Instructions for the task. Copy out each line of the listing that has the word "Jacksonville" in it.

Supplied data.
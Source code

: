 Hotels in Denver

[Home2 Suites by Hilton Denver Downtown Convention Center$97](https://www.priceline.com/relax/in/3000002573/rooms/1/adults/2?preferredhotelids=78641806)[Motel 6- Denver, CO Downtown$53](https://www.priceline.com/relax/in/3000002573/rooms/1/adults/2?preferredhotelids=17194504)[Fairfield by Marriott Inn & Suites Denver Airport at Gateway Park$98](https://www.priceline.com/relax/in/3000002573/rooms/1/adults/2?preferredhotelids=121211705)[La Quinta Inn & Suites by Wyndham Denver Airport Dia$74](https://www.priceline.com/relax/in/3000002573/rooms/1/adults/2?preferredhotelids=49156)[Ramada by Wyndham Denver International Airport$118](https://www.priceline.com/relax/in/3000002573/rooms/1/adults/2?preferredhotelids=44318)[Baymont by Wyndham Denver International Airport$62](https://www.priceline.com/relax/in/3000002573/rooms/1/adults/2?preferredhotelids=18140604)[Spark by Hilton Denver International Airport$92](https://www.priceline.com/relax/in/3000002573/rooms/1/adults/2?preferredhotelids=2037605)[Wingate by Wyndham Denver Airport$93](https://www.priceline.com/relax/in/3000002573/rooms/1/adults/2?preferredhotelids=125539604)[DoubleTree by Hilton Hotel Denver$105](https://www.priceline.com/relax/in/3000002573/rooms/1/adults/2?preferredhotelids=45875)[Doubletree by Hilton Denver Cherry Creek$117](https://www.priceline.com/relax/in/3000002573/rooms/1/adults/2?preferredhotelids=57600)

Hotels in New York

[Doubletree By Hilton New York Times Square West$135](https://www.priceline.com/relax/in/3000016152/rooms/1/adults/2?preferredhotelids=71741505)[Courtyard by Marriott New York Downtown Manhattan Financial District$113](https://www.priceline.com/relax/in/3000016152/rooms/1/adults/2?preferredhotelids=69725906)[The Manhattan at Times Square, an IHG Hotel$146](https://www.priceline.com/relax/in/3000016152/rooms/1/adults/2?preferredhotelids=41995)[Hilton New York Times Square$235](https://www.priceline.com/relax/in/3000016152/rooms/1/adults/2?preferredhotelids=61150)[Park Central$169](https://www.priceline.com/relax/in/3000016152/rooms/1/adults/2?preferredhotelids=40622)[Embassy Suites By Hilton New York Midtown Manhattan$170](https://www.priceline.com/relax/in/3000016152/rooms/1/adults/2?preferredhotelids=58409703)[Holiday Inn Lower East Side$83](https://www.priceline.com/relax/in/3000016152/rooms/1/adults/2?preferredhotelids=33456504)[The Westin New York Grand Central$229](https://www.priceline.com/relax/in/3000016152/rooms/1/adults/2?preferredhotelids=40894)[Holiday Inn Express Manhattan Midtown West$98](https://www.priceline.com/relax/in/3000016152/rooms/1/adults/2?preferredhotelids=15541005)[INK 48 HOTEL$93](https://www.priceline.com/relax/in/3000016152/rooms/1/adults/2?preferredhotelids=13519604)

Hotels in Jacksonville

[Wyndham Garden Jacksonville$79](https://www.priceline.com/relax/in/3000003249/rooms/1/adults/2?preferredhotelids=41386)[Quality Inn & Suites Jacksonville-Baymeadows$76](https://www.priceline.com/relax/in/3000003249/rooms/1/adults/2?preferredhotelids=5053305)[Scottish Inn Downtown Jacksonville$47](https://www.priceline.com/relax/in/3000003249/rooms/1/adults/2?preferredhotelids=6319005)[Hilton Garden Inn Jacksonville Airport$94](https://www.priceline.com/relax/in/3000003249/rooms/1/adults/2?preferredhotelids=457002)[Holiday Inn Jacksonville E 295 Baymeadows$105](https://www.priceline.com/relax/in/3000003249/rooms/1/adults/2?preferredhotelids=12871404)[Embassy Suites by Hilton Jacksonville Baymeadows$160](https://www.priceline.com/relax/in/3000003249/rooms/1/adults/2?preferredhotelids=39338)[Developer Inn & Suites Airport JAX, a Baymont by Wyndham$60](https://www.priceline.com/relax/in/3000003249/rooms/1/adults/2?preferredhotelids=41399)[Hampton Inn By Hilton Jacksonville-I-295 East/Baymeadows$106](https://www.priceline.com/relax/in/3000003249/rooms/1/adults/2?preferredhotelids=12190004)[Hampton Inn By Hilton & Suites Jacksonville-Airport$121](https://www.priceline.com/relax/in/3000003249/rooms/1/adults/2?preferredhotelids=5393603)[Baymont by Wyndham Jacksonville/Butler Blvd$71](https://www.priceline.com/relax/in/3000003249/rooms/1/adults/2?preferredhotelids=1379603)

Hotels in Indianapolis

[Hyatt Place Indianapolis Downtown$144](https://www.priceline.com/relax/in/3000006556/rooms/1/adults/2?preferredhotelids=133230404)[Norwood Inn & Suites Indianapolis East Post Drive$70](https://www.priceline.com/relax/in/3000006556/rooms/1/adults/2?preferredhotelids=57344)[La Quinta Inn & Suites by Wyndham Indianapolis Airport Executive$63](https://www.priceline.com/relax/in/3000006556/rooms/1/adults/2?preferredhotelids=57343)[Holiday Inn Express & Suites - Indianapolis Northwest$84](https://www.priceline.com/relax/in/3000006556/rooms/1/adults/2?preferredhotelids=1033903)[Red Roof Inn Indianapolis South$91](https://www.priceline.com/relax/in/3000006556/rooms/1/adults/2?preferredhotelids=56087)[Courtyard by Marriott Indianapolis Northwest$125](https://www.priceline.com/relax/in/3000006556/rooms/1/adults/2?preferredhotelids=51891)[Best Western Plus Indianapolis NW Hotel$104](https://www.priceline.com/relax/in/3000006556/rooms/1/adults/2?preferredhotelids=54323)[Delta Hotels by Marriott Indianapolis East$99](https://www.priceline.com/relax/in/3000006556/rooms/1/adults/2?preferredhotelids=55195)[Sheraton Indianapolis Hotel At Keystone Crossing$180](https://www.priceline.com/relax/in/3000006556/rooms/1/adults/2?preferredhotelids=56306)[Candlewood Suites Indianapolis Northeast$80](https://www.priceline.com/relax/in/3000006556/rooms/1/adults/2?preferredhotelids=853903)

Response.
Hotels in Jacksonville
[Wyndham Garden Jacksonville$79](https://www.priceline.com/relax/in/3000003249/rooms/1/adults/2?preferredhotelids=41386)[Quality Inn & Suites Jacksonville-Baymeadows$76](https://www.priceline.com/relax/in/3000003249/rooms/1/adults/2?preferredhotelids=5053305)[Scottish Inn Downtown Jacksonville$47](https://www.priceline.com/relax/in/3000003249/rooms/1/adults/2?preferredhotelids=6319005)[Hilton Garden Inn Jacksonville Airport$94](https://www.priceline.com/relax/in/3000003249/rooms/1/adults/2?preferredhotelids=457002)[Holiday Inn Jacksonville E 295 Baymeadows$105](https://www.priceline.com/relax/in/3000003249/rooms/1/adults/2?preferredhotelids=12871404)[Embassy Suites by Hilton Jacksonville Baymeadows$160](https://www.priceline.com/relax/in/3000003249/rooms/1/adults/2?preferredhotelids=39338)[Developer Inn & Suites Airport JAX, a Baymont by Wyndham$60](https://www.priceline.com/relax/in/3000003249/rooms/1/adults/2?preferredhotelids=41399)[Hampton Inn By Hilton Jacksonville-I-295 East/Baymeadows$106](https://www.priceline.com/relax/in/3000003249/rooms/1/adults/2?preferredhotelids=12190004)[Hampton Inn By Hilton & Suites Jacksonville-Airport$121](https://www.priceline.com/relax/in/3000003249/rooms/1/adults/2?preferredhotelids=5393603)[Baymont by Wyndham Jacksonville/Butler Blvd$71](https://www.priceline.com/relax/in/3000003249/rooms/1/adults/2?preferredhotelids=1379603)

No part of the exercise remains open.